Not Only a Disease
HARVARD DIARY
We are in the midst, these days, of a rational (and naturabppreoccupation with AIDS, and its prevention. A terrible disease, all of a sudden out of nowhere, came upon us a decade ago, killing thousands here, even more thousands elsewhere. The way this disease gets spread has given it a special place in our moral and psychological and cultural life — sex and drug use are now wedded in our thoughts and ruminations to the ravages a particular virus inflicts on its victims, most of whom, in this country, are gay or addicts. Many of us feel compassion as we contemplate a growing medical and human tragedy, while, of course, not a few people have shown themselves able to be cruel, condemnatory, or indifferent — as if a plague of sorts had found deserving targets.
I am ashamed to put before the reader some of the remarks I have heard, in recent years, from grown men and women, all too eager to denounce others (alas, not rarely, in biblical terms) for their sickness and, needless to say, for much more: the way they have lived their lives. I suspect that some politicians know that such animus is not uncommon — know that one’s personal worries and doubts and fears, one’s social and economic vulnerability, crave expression — hence the various cursed outcasts we summon for ourselves: one or another “them.” When life itself (or rather death itself) seems to be making such a selection, then moral energy can fuel to a pitch the various private apprehensions we may otherwise suffer in relative silence. Talking in 1989 with a devoutly church-going computer programmer who had just lost his job (the collapse of the “Massachusetts miracle” which a governor had hoped would propel him to the presidency), I heard a torrent of abuse directed at “deviates and druggies,” culminating in an appalling (but also candid and instructive) call to a so-called “religious truth,” a phrase explored this way: “You have to be honest, and say what you believe. This [AIDS] is a disease that hits people who are doing the wrong thing. They’re homosexuals; they’re shooting up drugs. If God watches over us, judges us, He’s watching over and judging them [AIDS victims]. That’s the truth — that’s a religious truth. Yes, I agree, you can’t say that every time someone gets sick, it’s because they’ve done something wrong. But here, it’s different: The people who are getting sick are getting sick after they’ve done something wrong!”

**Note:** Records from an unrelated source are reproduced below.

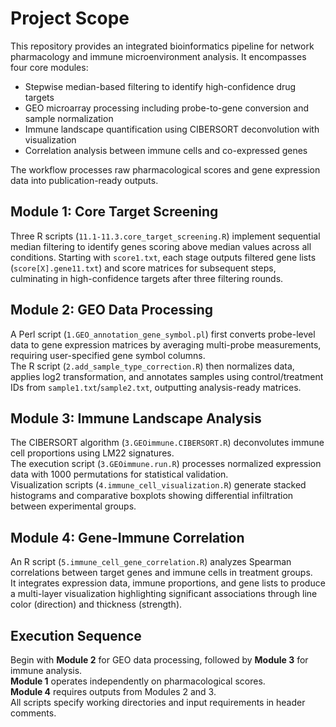 # Project Scope

This repository provides an integrated bioinformatics pipeline for network pharmacology and immune microenvironment analysis. It encompasses four core modules:

- Stepwise median-based filtering to identify high-confidence drug targets  
- GEO microarray processing including probe-to-gene conversion and sample normalization  
- Immune landscape quantification using CIBERSORT deconvolution with visualization  
- Correlation analysis between immune cells and co-expressed genes  

The workflow processes raw pharmacological scores and gene expression data into publication-ready outputs.

## Module 1: Core Target Screening

Three R scripts (`11.1-11.3.core_target_screening.R`) implement sequential median filtering to identify genes scoring above median values across all conditions. Starting with `score1.txt`, each stage outputs filtered gene lists (`score[X].gene11.txt`) and score matrices for subsequent steps, culminating in high-confidence targets after three filtering rounds.

## Module 2: GEO Data Processing

A Perl script (`1.GEO_annotation_gene_symbol.pl`) first converts probe-level data to gene expression matrices by averaging multi-probe measurements, requiring user-specified gene symbol columns.  
The R script (`2.add_sample_type_correction.R`) then normalizes data, applies log2 transformation, and annotates samples using control/treatment IDs from `sample1.txt`/`sample2.txt`, outputting analysis-ready matrices.

## Module 3: Immune Landscape Analysis

The CIBERSORT algorithm (`3.GEOimmune.CIBERSORT.R`) deconvolutes immune cell proportions using LM22 signatures.  
The execution script (`3.GEOimmune.run.R`) processes normalized expression data with 1000 permutations for statistical validation.  
Visualization scripts (`4.immune_cell_visualization.R`) generate stacked histograms and comparative boxplots showing differential infiltration between experimental groups.

## Module 4: Gene-Immune Correlation

An R script (`5.immune_cell_gene_correlation.R`) analyzes Spearman correlations between target genes and immune cells in treatment groups.  
It integrates expression data, immune proportions, and gene lists to produce a multi-layer visualization highlighting significant associations through line color (direction) and thickness (strength).

## Execution Sequence

Begin with **Module 2** for GEO data processing, followed by **Module 3** for immune analysis.  
**Module 1** operates independently on pharmacological scores.  
**Module 4** requires outputs from Modules 2 and 3.  
All scripts specify working directories and input requirements in header comments.
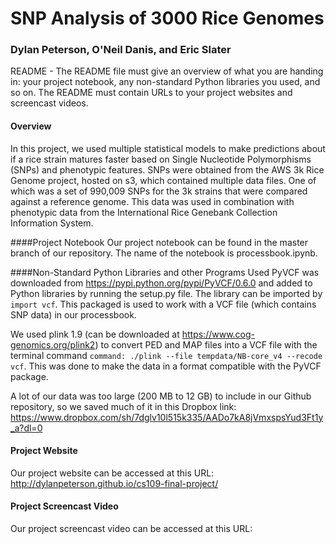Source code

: # SNP Analysis of 3000 Rice Genomes
### Dylan Peterson, O'Neil Danis, and Eric Slater


README - The README file must give an overview of what you are handing in: your project notebook, any non-standard Python libraries you used, and so on. The README must contain URLs to your project websites and screencast videos.

#### Overview
In this project, we used multiple statistical models to make predictions about if a rice strain matures faster based on Single Nucleotide Polymorphisms (SNPs) and phenotypic features. SNPs were obtained from the AWS 3k Rice Genome project, hosted on s3, which contained multiple data files. One of which was a set of 990,009 SNPs for the 3k strains that were compared against a reference genome. This data was used in combination with phenotypic data from the International Rice Genebank Collection Information System.

####Project Notebook
Our project notebook can be found in the master branch of our repository. The name of the notebook is processbook.ipynb.

####Non-Standard Python Libraries and other Programs Used
PyVCF was downloaded from https://pypi.python.org/pypi/PyVCF/0.6.0 and added to Python libraries by running the setup.py file. The library can be imported by `import vcf`. This packaged is used to work with a VCF file (which contains SNP data) in our processbook.

We used plink 1.9 (can be downloaded at https://www.cog-genomics.org/plink2) to convert PED and MAP files into a VCF file with the terminal command `command: ./plink --file tempdata/NB-core_v4 --recode vcf`. This was done to make the data in a format compatible with the PyVCF package.

A lot of our data was too large (200 MB to 12 GB) to include in our Github repository, so we saved much of it in this Dropbox link: https://www.dropbox.com/sh/7dglv10l515k335/AADo7kA8jVmxspsYud3Ft1y_a?dl=0

#### Project Website
Our project website can be accessed at this URL: http://dylanpeterson.github.io/cs109-final-project/

#### Project Screencast Video
Our project screencast video can be accessed at this URL: 
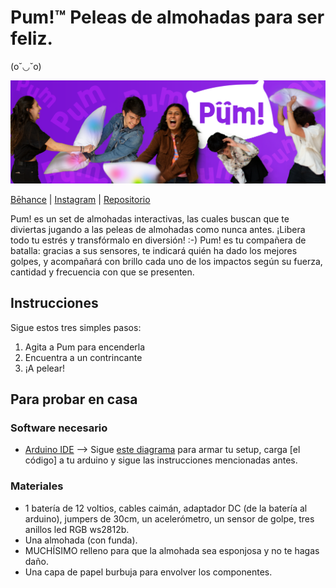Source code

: # Pum!™ Peleas de almohadas para ser feliz. 

(o˘◡˘o) 

![Mock](https://github.com/sofiacastaneda/pum/blob/main/Imagenes/banner-1.png)

[Bēhance](https://www.behance.net/gallery/139767203/Pum-Peleas-de-almohadas-para-ser-feliz-%29) | [Instagram](https://www.instagram.com/pumpeleasdealmohadas/) | [Repositorio](https://github.com/sofiacastaneda/pum)

Pum! es un set de almohadas interactivas, las cuales buscan que te diviertas jugando a las peleas de almohadas como nunca antes. ¡Libera todo tu estrés y transfórmalo en diversión! :-)
Pum! es tu compañera de batalla: gracias a sus sensores, te indicará quién ha dado los mejores golpes, y acompañará con brillo cada uno de los impactos según su fuerza, cantidad y frecuencia con que se presenten.

## Instrucciones
Sigue estos tres simples pasos:
1. Agita a Pum para encenderla
2. Encuentra a un contrincante
3. ¡A pelear!

## Para probar en casa
### Software necesario 
* [Arduino IDE](https://www.arduino.cc/en/software) 
--> Sigue [este diagrama](https://www.tinkercad.com/things/aVEQP4N5pFo) para armar tu setup, carga [el código] a tu arduino y sigue las instrucciones mencionadas antes. 

### Materiales
* 1 batería de 12 voltios, cables caimán, adaptador DC (de la batería al arduino), jumpers de 30cm, un acelerómetro, un sensor de golpe, tres anillos led RGB ws2812b.
* Una almohada (con funda).
* MUCHÍSIMO relleno para que la almohada sea esponjosa y no te hagas daño.
* Una capa de papel burbuja para envolver los componentes.
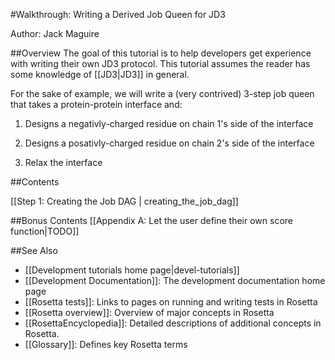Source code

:#Walkthrough: Writing a Derived Job Queen for JD3

Author: Jack Maguire

##Overview
The goal of this tutorial is to help developers get experience with writing their own JD3 protocol.
This tutorial assumes the reader has some knowledge of [[JD3|JD3]] in general.

For the sake of example, we will write a (very contrived) 3-step job queen that takes a protein-protein interface and:

1. Designs a negativly-charged residue on chain 1's side of the interface

2. Designs a posativly-charged residue on chain 2's side of the interface

3. Relax the interface


##Contents

[[Step 1: Creating the Job DAG | creating_the_job_dag]]

##Bonus Contents
[[Appendix A: Let the user define their own score function|TODO]]

##See Also

* [[Development tutorials home page|devel-tutorials]]
* [[Development Documentation]]: The development documentation home page
* [[Rosetta tests]]: Links to pages on running and writing tests in Rosetta
* [[Rosetta overview]]: Overview of major concepts in Rosetta
* [[RosettaEncyclopedia]]: Detailed descriptions of additional concepts in Rosetta.
* [[Glossary]]: Defines key Rosetta terms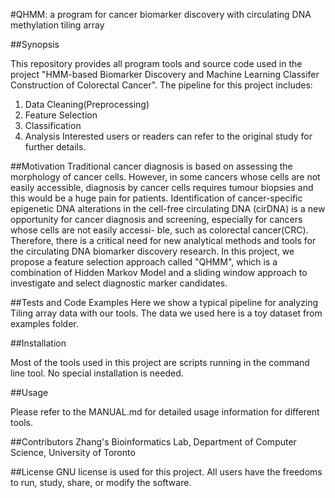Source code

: #QHMM: a program for cancer biomarker discovery with circulating DNA methylation tiling array

##Synopsis

This repository provides all program tools and source code used in the project "HMM-based Biomarker Discovery and Machine Learning Classifer Construction of 
Colorectal Cancer". The pipeline for this project includes:
1. Data Cleaning(Preprocessing)
2. Feature Selection
3. Classification
4. Analysis
Interested users or readers can refer to the original study for further details.

##Motivation
Traditional cancer diagnosis is based on assessing the morphology of cancer cells. However, in some cancers whose cells are not easily accessible, diagnosis by cancer 
cells requires tumour biopsies and this would be a huge pain for patients. Identification of cancer-specific epigenetic DNA alterations in the cell-free circulating 
DNA (cirDNA) is a new opportunity for cancer diagnosis and screening, especially for cancers whose cells are not easily accessi- ble, such as colorectal 
cancer(CRC). Therefore, there is a critical need for new analytical methods and tools for the circulating DNA biomarker discovery research. In this project, we propose a feature selection approach called "QHMM", which is a combination of Hidden Markov Model and a sliding window approach to investigate and select diagnostic marker candidates.

##Tests and Code Examples
Here we show a typical pipeline for analyzing Tiling array data with our tools. The data we used here is a toy dataset from examples folder.


##Installation

Most of the tools used in this project are scripts running in the command line tool. No special installation is needed.

##Usage

Please refer to the MANUAL.md for detailed usage information for different tools.


##Contributors
Zhang's Bioinformatics Lab, Department of Computer Science, University of Toronto

##License
GNU license is used for this project. All users have the freedoms to run, study, share, or modify the software.
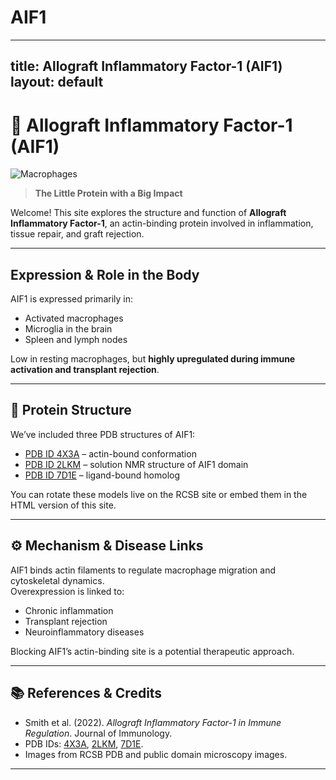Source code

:# AIF1
---
title: Allograft Inflammatory Factor-1 (AIF1)
layout: default
---

# 🧬 Allograft Inflammatory Factor-1 (AIF1)

![Macrophages](assets/macrophages.jpg)

> **The Little Protein with a Big Impact**

Welcome! This site explores the structure and function of **Allograft Inflammatory Factor-1**, an actin-binding protein involved in inflammation, tissue repair, and graft rejection.

---

## Expression & Role in the Body

AIF1 is expressed primarily in:

- Activated macrophages  
- Microglia in the brain  
- Spleen and lymph nodes  

Low in resting macrophages, but **highly upregulated during immune activation and transplant rejection**.

---

## 🧩 Protein Structure

We’ve included three PDB structures of AIF1:

- [PDB ID 4X3A](https://www.rcsb.org/structure/4X3A) – actin-bound conformation  
- [PDB ID 2LKM](https://www.rcsb.org/structure/2LKM) – solution NMR structure of AIF1 domain  
- [PDB ID 7D1E](https://www.rcsb.org/structure/7D1E) – ligand-bound homolog  

You can rotate these models live on the RCSB site or embed them in the HTML version of this site.

---

## ⚙️ Mechanism & Disease Links

AIF1 binds actin filaments to regulate macrophage migration and cytoskeletal dynamics.  
Overexpression is linked to:

- Chronic inflammation  
- Transplant rejection  
- Neuroinflammatory diseases  

Blocking AIF1’s actin-binding site is a potential therapeutic approach.

---

## 📚 References & Credits

- Smith et al. (2022). *Allograft Inflammatory Factor-1 in Immune Regulation*. Journal of Immunology.  
- PDB IDs: [4X3A](https://www.rcsb.org/structure/4X3A), [2LKM](https://www.rcsb.org/structure/2LKM), [7D1E](https://www.rcsb.org/structure/7D1E).  
- Images from RCSB PDB and public domain microscopy images.  

---
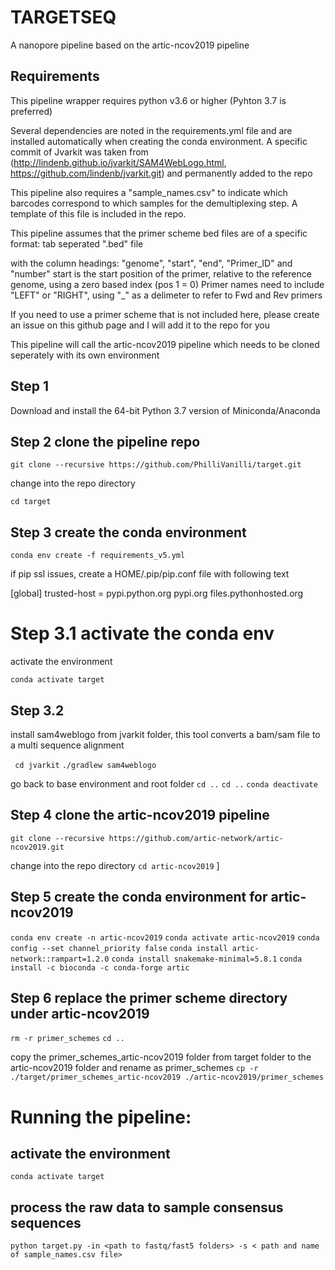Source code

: # TARGETSEQ
A nanopore pipeline based on the artic-ncov2019 pipeline

## Requirements
This pipeline wrapper requires python v3.6 or higher (Pyhton 3.7 is preferred)

Several dependencies are noted in the requirements.yml file and are installed automatically when creating the conda environment.
A specific commit of Jvarkit was taken from (http://lindenb.github.io/jvarkit/SAM4WebLogo.html, https://github.com/lindenb/jvarkit.git) 
and permanently added to the repo

This pipeline also requires a "sample_names.csv" to indicate which barcodes correspond to which samples for the demultiplexing step.
A template of this file is included in the repo.

This pipeline assumes that the primer scheme bed files are of a specific format:
 tab seperated ".bed" file 
 
with the column headings: "genome", "start", "end", "Primer_ID" and "number"
start is the start position of the primer, relative to the reference genome, using a zero based index (pos 1 = 0)
Primer names need to include "LEFT" or "RIGHT", using "_" as a delimeter to refer to Fwd and Rev primers

If you need to use a primer scheme that is not included here, please create an issue on this github page and I will add it to the repo for you

This pipeline will call the artic-ncov2019 pipeline which needs to be cloned seperately with its own environment

## Step 1
Download and install the 64-bit Python 3.7 version of Miniconda/Anaconda

## Step 2 clone the pipeline repo
`git clone --recursive https://github.com/PhilliVanilli/target.git`

 change into the repo directory
 
 `cd target`

## Step 3 create the conda environment
`conda env create -f requirements_v5.yml`

if pip ssl issues, create a HOME/.pip/pip.conf file with following text

[global]
trusted-host = pypi.python.org
               pypi.org
               files.pythonhosted.org

# Step 3.1 activate the conda env
activate the environment

`conda activate target`

## Step 3.2
install sam4weblogo from jvarkit folder, this tool converts a bam/sam file to a multi sequence alignment

` cd jvarkit`
`./gradlew sam4weblogo`

go back to base environment and root folder
`cd ..`
`cd ..`
`conda deactivate`

## Step 4 clone the artic-ncov2019 pipeline
`git clone --recursive https://github.com/artic-network/artic-ncov2019.git`
 
change into the repo directory
`cd artic-ncov2019`
]
## Step 5 create the conda environment for artic-ncov2019
`conda env create -n artic-ncov2019`
`conda activate artic-ncov2019`
`conda config --set channel_priority false`
`conda install artic-network::rampart=1.2.0`
`conda install snakemake-minimal=5.8.1`
`conda install -c bioconda -c conda-forge artic`

## Step 6 replace the primer scheme directory under artic-ncov2019 
`rm -r primer_schemes` 
`cd ..`

copy the primer_schemes_artic-ncov2019 folder from target folder to the artic-ncov2019 folder and rename as primer_schemes 
`cp -r ./target/primer_schemes_artic-ncov2019 ./artic-ncov2019/primer_schemes`

# Running the pipeline:

## activate the environment

`conda activate target`

## process the raw data to sample consensus sequences

`python target.py -in <path to fastq/fast5 folders> -s < path and name of sample_names.csv file>`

He wasn’t a “fundamentalist” — as some of my well-educated, outraged (and agnostic) Cambridge friends were quick to say when I told them what I had heard, showed them a full transcript of the remarks. That word “fundamentalist,” in the hands of the liberal intelligentsia, can itself get turned into a means of ostracism and condemnation: a swear word, for some, as sweeping and divisive in its intent as any denunciation of those with AIDS, those susceptible to AIDS, in the name of a morality, a received body of scriptural truth. Rather, the man I was hearing speak his contempt for others was a proud burgher suddenly in trouble, in jeopardy, and searching, searching ever so hard, to locate others in even worse straits, whom he could rebuke and scorn. When he was reasonably successful, working at good pay and with good health and retirement benefits, he could be easy-going and tolerant — able to express “pity” (he once called it) for the poor, and too, those who had contracted AIDS. After he left his job, and realized he wasn’t going to be able to find another one like it for a long time, he contemplated moving to another part of the country. But his parents, who live nearby, are old, sick, quite dependent on him emotionally, and so it goes, too, for his wife’s parents, who also live nearby. “I’ve come down in the world,” he once told me — after announcing that he had, at last, found himself a job: “Now I drive a truck — and I’m lucky to have the job. [He got it through the efforts and influence of his brother-in-law, himself a truck driver.] But I get less pay, and I’ve got the lousiest health benefits they [the company] can offer, short of giving us nothing at all! I look at people passing me in their fancy cars, and I say: Good luck, Charlie — and I feel real ‘down,’ real low. But then I try to give myself a pep talk. I say: Listen, buddy, things could be worse, a hell of a lot worse! You could be some drunk, or some druggie; you could live in some ghetto; you could be sick, and not able to work. Your kids could be sick — or in some kind of trouble!”